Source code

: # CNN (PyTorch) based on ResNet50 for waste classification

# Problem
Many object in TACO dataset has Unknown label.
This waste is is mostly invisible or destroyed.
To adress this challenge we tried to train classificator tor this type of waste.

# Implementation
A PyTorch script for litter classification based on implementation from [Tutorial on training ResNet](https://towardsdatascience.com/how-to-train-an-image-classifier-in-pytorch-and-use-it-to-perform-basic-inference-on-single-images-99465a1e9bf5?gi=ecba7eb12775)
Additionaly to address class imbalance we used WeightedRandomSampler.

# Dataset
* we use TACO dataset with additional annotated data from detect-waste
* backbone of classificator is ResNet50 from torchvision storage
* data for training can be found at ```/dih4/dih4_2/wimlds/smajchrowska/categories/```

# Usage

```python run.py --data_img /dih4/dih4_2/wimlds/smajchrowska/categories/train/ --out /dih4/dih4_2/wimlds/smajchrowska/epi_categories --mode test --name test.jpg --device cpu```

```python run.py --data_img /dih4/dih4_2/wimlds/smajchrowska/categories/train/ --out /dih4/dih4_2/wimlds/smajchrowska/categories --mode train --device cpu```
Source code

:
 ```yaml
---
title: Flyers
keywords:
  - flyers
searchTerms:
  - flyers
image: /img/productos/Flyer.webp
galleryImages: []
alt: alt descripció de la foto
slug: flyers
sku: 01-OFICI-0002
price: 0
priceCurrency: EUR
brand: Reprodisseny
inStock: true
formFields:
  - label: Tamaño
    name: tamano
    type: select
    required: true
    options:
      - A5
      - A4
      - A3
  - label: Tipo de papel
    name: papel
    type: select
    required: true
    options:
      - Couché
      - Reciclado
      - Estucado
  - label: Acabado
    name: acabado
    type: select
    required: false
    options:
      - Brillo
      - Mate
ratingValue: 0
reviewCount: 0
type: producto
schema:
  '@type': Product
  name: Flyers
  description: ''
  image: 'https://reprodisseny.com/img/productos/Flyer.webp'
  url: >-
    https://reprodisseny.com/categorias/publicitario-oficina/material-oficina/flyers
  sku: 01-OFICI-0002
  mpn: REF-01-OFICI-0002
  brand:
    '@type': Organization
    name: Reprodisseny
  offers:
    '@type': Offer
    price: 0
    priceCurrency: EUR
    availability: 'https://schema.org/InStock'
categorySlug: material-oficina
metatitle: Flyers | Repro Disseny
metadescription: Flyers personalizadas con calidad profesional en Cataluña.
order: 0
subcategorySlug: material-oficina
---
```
※ ※ ※
WHAT TO DO — Return the full material exactly.

SOLUTION TO THE PROBLEM —
Source code

: # CNN (PyTorch) based on ResNet50 for waste classification

# Problem
Many object in TACO dataset has Unknown label.
This waste is is mostly invisible or destroyed.
To adress this challenge we tried to train classificator tor this type of waste.

# Implementation
A PyTorch script for litter classification based on implementation from [Tutorial on training ResNet](https://towardsdatascience.com/how-to-train-an-image-classifier-in-pytorch-and-use-it-to-perform-basic-inference-on-single-images-99465a1e9bf5?gi=ecba7eb12775)
Additionaly to address class imbalance we used WeightedRandomSampler.

# Dataset
* we use TACO dataset with additional annotated data from detect-waste
* backbone of classificator is ResNet50 from torchvision storage
* data for training can be found at ```/dih4/dih4_2/wimlds/smajchrowska/categories/```

# Usage

```python run.py --data_img /dih4/dih4_2/wimlds/smajchrowska/categories/train/ --out /dih4/dih4_2/wimlds/smajchrowska/epi_categories --mode test --name test.jpg --device cpu```

```python run.py --data_img /dih4/dih4_2/wimlds/smajchrowska/categories/train/ --out /dih4/dih4_2/wimlds/smajchrowska/categories --mode train --device cpu```
Source code

:
 ```yaml
---
title: Flyers
keywords:
  - flyers
searchTerms:
  - flyers
image: /img/productos/Flyer.webp
galleryImages: []
alt: alt descripció de la foto
slug: flyers
sku: 01-OFICI-0002
price: 0
priceCurrency: EUR
brand: Reprodisseny
inStock: true
formFields:
  - label: Tamaño
    name: tamano
    type: select
    required: true
    options:
      - A5
      - A4
      - A3
  - label: Tipo de papel
    name: papel
    type: select
    required: true
    options:
      - Couché
      - Reciclado
      - Estucado
  - label: Acabado
    name: acabado
    type: select
    required: false
    options:
      - Brillo
      - Mate
ratingValue: 0
reviewCount: 0
type: producto
schema:
  '@type': Product
  name: Flyers
  description: ''
  image: 'https://reprodisseny.com/img/productos/Flyer.webp'
  url: >-
    https://reprodisseny.com/categorias/publicitario-oficina/material-oficina/flyers
  sku: 01-OFICI-0002
  mpn: REF-01-OFICI-0002
  brand:
    '@type': Organization
    name: Reprodisseny
  offers:
    '@type': Offer
    price: 0
    priceCurrency: EUR
    availability: 'https://schema.org/InStock'
categorySlug: material-oficina
metatitle: Flyers | Repro Disseny
metadescription: Flyers personalizadas con calidad profesional en Cataluña.
order: 0
subcategorySlug: material-oficina
---
```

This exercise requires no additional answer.